Partenariat économique, appui aux projets de développement, relations diplomatiques… la coopération sinoafricaine s’est fortement accrue à la fin des années 1990, au point de concurrencer la France dans son pré carré.

Publié le 29 août 2005 Lecture : 5 minutes.

«Observez bien… Les officiels n’en ont que pour l’ambassadeur de Chine… » Vexé et agacé, le diplomate qui glissait cette remarque à son voisin lors de la réception marquant l’indépendance de la République du Congo en août 2004, s’est ensuite éclipsé rapidement. En moins de dix ans, les émissaires chinois se sont taillé une place de choix dans les différentes cérémonies organisées par les dirigeants africains. Faut-il s’en étonner ? L’empire du Milieu a fait de l’Afrique une de ses priorités et ne ménage pas ses efforts pour aider financièrement le « continent oublié ». Un appui pour le moins intéressé… Afin de soutenir sa croissance, Pékin a besoin des matières premières africaines, et particulièrement de son pétrole, les groupes américains ayant largement accaparé les ressources du Moyen-Orient. La Chine mène donc une politique active en Afrique du Nord (Algérie, Égypte, Libye, Soudan) et dans le golfe de Guinée (Angola, Congo, Gabon, Nigeria) pour gagner des parts dans le marché des hydrocarbures… Et elle n’hésite pas à taper du poing sur la table pour peu que ses intérêts soient malmenés. En octobre 2004, elle a menacé de brandir son veto au Conseil de sécurité des Nations unies pour s’opposer aux sanctions pétrolières contre le Soudan. La puissante China National Petroleum Corporation (CNPC) y développe un important champ à Muglad, qui produit plus de 500 000 barils par jour, ainsi qu’une raffinerie capable de traiter 2,5 millions de tonnes par an.

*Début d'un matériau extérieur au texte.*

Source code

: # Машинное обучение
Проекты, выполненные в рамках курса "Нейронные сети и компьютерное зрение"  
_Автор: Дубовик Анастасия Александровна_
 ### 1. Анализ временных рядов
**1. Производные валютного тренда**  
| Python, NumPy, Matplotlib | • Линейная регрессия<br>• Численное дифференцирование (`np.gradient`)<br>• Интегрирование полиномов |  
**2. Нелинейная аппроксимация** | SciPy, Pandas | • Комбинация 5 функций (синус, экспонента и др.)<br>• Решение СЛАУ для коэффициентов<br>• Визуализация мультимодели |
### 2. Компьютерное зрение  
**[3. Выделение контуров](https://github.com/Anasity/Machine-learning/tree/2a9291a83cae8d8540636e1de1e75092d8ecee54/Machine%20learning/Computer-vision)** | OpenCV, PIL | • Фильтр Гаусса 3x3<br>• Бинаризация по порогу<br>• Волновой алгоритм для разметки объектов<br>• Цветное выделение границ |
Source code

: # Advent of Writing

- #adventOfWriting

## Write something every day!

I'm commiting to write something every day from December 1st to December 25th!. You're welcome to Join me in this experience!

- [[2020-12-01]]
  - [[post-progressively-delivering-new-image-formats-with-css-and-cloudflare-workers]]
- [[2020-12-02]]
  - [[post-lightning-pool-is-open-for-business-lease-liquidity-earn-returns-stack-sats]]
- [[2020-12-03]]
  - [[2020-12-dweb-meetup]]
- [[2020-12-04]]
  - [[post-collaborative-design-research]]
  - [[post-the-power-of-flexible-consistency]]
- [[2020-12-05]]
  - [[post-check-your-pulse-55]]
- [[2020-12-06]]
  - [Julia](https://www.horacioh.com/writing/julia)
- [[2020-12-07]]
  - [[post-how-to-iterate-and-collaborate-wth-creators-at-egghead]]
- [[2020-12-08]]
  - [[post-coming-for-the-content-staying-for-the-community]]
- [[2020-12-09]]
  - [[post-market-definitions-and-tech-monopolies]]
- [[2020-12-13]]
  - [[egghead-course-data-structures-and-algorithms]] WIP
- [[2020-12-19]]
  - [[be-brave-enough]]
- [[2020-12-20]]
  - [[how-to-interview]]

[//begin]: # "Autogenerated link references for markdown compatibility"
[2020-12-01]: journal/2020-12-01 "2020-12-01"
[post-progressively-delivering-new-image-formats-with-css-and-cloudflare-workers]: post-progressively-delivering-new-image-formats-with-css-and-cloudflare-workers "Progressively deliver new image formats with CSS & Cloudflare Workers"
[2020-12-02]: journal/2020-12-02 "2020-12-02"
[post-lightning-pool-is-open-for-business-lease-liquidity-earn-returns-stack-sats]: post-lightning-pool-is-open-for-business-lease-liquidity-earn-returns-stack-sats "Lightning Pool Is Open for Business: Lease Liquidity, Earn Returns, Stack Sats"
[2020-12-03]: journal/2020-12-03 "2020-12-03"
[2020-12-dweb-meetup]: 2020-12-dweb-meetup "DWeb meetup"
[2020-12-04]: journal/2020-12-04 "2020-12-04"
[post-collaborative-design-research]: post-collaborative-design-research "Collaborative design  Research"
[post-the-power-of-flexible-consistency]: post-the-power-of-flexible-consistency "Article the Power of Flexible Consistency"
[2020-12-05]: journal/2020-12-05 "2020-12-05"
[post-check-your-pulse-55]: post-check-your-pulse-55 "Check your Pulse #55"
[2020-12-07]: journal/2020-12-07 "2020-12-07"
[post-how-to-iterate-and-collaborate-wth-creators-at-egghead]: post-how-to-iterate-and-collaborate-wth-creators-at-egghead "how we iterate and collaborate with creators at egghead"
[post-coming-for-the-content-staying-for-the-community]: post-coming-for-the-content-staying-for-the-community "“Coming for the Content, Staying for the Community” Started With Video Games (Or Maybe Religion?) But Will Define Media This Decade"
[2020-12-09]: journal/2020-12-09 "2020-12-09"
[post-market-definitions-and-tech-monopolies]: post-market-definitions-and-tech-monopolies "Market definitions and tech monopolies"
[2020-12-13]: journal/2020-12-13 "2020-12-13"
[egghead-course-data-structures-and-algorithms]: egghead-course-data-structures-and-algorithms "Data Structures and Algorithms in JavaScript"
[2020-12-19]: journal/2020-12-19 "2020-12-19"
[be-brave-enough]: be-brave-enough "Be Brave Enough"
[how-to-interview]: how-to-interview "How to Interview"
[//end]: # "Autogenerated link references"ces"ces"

Quelques mois plus tôt, en janvier et février 2004, le président Hu Jintao avait effectué une longue tournée – aux allures de prospection pétrolière – en Égypte, au Gabon et en Algérie pour appuyer les efforts de ses sociétés pétrolières, en quête de nouveaux partenaires. Objectif : importer 50 millions de tonnes de brut par an pour éponger les besoins toujours croissants du pays (plus de 100 millions de tonnes en 2004). La tournée du président chinois a été suivie de nombreuses visites ministérielles dans les pays africains – notamment en Afrique du Sud en juin de la même année – et de la réception de plusieurs chefs d’État et ministres africains en République populaire. Avec, pour thème récurrent, la coopération commerciale. Partant du principe que les guerres ne font pas bon ménage avec les affaires, la Chine s’implique également dans la mise en oeuvre des processus de paix sur le continent. Elle a participé au financement des programmes somaliens et soudanais de pacification, envoyé 500 Casques bleus au Liberia en 2003 et 220 en République démocratique du Congo en 2004.

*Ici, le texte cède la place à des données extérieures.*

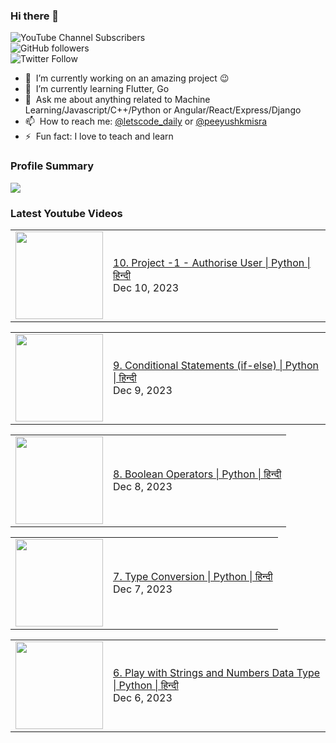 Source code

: ### Hi there 👋

![YouTube Channel Subscribers](https://img.shields.io/youtube/channel/subscribers/UCgmk1KXmrHXt_DO0kScyVmQ?style=social)  
![GitHub followers](https://img.shields.io/github/followers/misrapk?style=social)  
![Twitter Follow](https://img.shields.io/twitter/follow/peeyushkmisra?style=social)

- 🔭 &nbsp;I’m currently working on an amazing project :wink:
- 🌱 &nbsp;I’m currently learning Flutter, Go
- 💬 &nbsp;Ask me about anything related to Machine Learning/Javascript/C++/Python or Angular/React/Express/Django
- 📫 &nbsp;How to reach me: [@letscode_daily](https://www.instagram.com/letscode_daily/) or [@peeyushkmisra](https://www.instagram.com/peeyushkmisra/)
- ⚡ &nbsp;Fun fact: I love to teach and learn


### Profile Summary

![](https://github-profile-summary-cards.vercel.app/api/cards/profile-details?username=misrapk&theme=dracula)

### Latest Youtube Videos

<!-- YOUTUBE:START --><table><tr><td><a href="https://www.youtube.com/watch?v=XdWbDX9uGdk"><img width="140px" src="https://i.ytimg.com/vi/XdWbDX9uGdk/mqdefault.jpg"></a></td>
<td><a href="https://www.youtube.com/watch?v=XdWbDX9uGdk">10. Project -1 - Authorise User | Python | हिन्दी</a><br/>Dec 10, 2023</td></tr></table>
<table><tr><td><a href="https://www.youtube.com/watch?v=Rjwd7av0cUg"><img width="140px" src="https://i.ytimg.com/vi/Rjwd7av0cUg/mqdefault.jpg"></a></td>
<td><a href="https://www.youtube.com/watch?v=Rjwd7av0cUg">9. Conditional Statements &lpar;if-else&rpar; | Python | हिन्दी</a><br/>Dec 9, 2023</td></tr></table>
<table><tr><td><a href="https://www.youtube.com/watch?v=8uW0QX_jgeU"><img width="140px" src="https://i.ytimg.com/vi/8uW0QX_jgeU/mqdefault.jpg"></a></td>
<td><a href="https://www.youtube.com/watch?v=8uW0QX_jgeU">8. Boolean Operators | Python | हिन्दी</a><br/>Dec 8, 2023</td></tr></table>
<table><tr><td><a href="https://www.youtube.com/watch?v=3y8fzbOb1iQ"><img width="140px" src="https://i.ytimg.com/vi/3y8fzbOb1iQ/mqdefault.jpg"></a></td>
<td><a href="https://www.youtube.com/watch?v=3y8fzbOb1iQ">7. Type Conversion | Python | हिन्दी</a><br/>Dec 7, 2023</td></tr></table>
<table><tr><td><a href="https://www.youtube.com/watch?v=IJerriS-sF8"><img width="140px" src="https://i.ytimg.com/vi/IJerriS-sF8/mqdefault.jpg"></a></td>
<td><a href="https://www.youtube.com/watch?v=IJerriS-sF8">6. Play with Strings and Numbers Data Type | Python | हिन्दी</a><br/>Dec 6, 2023</td></tr></table>
<!-- YOUTUBE:END -->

Car on ne saurait réduire la politique africaine de Pékin à de simples intérêts économiques. En litige avec l’Occident sur de nombreux points, comme les droits de l’homme ou la question de Taiwan, la Chine cherche des soutiens, particulièrement depuis la fin de la guerre froide et l’effondrement du monde bipolaire. En mai 1996, l’ex-président Jiang Zemin a effectué une tournée dans six pays d’Afrique avec, en point d’orgue, un grand discours prononcé devant l’Organisation de l’unité africaine à Addis-Abeba, véritable plaidoyer pour le renforcement des relations politico-économiques et le respect des souverainetés nationales. Plus récemment, lors du sommet de l’Union africaine à Syrte, les 4 et 5 juillet dernier, le président Hu Jintao a adressé un message aux chefs d’État africains dans lequel il leur fait part de son soutien pour qu’ils obtiennent deux sièges permanents au Conseil de sécurité des Nations unies.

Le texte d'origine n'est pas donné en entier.